The parent company of the fantasy sports website Dream11, Dream Sports, has chosen to stop operating Dream Capital, its venture capital and mergers and acquisitions division. After the government decided to tax online real money games with a 28% goods and services tax (GST), this action was taken.

Dev Bajaj, the head of Dream Capital, is also quitting the company, as noted in The Economic Times, which broke the news first. According to media reports, the decision to terminate Dream Capital’s services was made two to three months ago.

In August 2021, Dream Capital was established with a $250 million fund to target companies in the sports, online gaming, and fitness technology sectors. The company previously conducted multi-stage investment methods with ticket quantities ranging from $1 million to $100 million.

Rario, the largest investment made by Dream Capital, garnered media attention by raising $120 million in its Series A round. However, the startup underperformed and let go of several staff members. The co-founders of Rario have already quit.

Fittr, IMBR, Elevar, KheloMore, and Marketwolf are just a few of the more than 10 firms that the investment company has backed.

With Rs 3,841 crore in operating revenue, or 42.2% of the total industry revenues, as of the fiscal year 2021–2022 (FY22), Dream11 was India’s top revenue–generating fantasy sports company.

The tax officials sent a show cause notice to Dream11 last month about an alleged Rs 25,000 in GST cheating. In order to contest the notice, Dream11’s parent did file a writ petition with the Bombay High Court.

Since the implementation of 28% GST for real money games, a number of gaming firms have had to lay off over 500 staff, including MPL, Spartan Poker, and Hike Rush Gaming Universe, while Quizzy, Fantok, and One World Nation had to suspend operations.

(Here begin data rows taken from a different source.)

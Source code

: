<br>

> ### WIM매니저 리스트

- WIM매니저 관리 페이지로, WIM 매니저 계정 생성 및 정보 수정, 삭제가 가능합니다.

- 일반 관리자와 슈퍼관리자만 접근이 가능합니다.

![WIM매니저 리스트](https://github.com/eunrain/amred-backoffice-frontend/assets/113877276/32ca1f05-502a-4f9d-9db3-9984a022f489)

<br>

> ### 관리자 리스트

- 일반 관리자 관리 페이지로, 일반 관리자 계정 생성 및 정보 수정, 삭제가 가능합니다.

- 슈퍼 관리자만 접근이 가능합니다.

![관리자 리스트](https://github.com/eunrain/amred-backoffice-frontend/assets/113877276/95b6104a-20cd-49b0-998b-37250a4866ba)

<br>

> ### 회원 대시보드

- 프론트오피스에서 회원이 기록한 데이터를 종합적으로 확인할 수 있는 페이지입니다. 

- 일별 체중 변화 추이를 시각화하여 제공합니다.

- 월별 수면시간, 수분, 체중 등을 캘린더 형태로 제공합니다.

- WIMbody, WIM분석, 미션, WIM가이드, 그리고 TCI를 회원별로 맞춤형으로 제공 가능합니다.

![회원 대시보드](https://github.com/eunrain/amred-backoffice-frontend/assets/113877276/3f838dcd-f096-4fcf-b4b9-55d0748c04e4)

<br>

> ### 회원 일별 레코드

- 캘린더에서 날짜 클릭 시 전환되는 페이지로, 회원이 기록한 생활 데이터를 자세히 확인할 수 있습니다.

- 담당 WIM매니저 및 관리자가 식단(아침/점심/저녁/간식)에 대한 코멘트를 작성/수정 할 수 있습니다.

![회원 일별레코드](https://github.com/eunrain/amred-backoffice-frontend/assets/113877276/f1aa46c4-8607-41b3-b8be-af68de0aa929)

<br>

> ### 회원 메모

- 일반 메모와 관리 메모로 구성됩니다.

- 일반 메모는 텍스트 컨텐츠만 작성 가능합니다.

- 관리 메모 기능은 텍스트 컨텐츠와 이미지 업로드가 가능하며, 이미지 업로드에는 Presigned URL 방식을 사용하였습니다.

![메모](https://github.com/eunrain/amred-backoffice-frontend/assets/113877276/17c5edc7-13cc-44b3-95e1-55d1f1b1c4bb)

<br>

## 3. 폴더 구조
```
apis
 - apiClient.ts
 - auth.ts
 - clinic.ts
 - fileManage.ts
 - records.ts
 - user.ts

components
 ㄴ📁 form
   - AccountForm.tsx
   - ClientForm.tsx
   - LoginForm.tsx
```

While a pause in operations at Dream Capital is expected, it is also true that the company’s conception was facilitated by simple cash availability. So much so that it practically became a matter of coming up with excuses to seek further funds. That almost never has a good outcome. Few businesses appear to have made plans for the potential effects of taxation and policy on the gambling industry, despite the fact that these risks have always existed and are currently known to exist. That doesn’t show the amount of maturity that managing millions of dollars in funding should. Dream11 aspired to distinguish itself by not just being the biggest participant but also by essentially putting all of its financial resources into the game industry.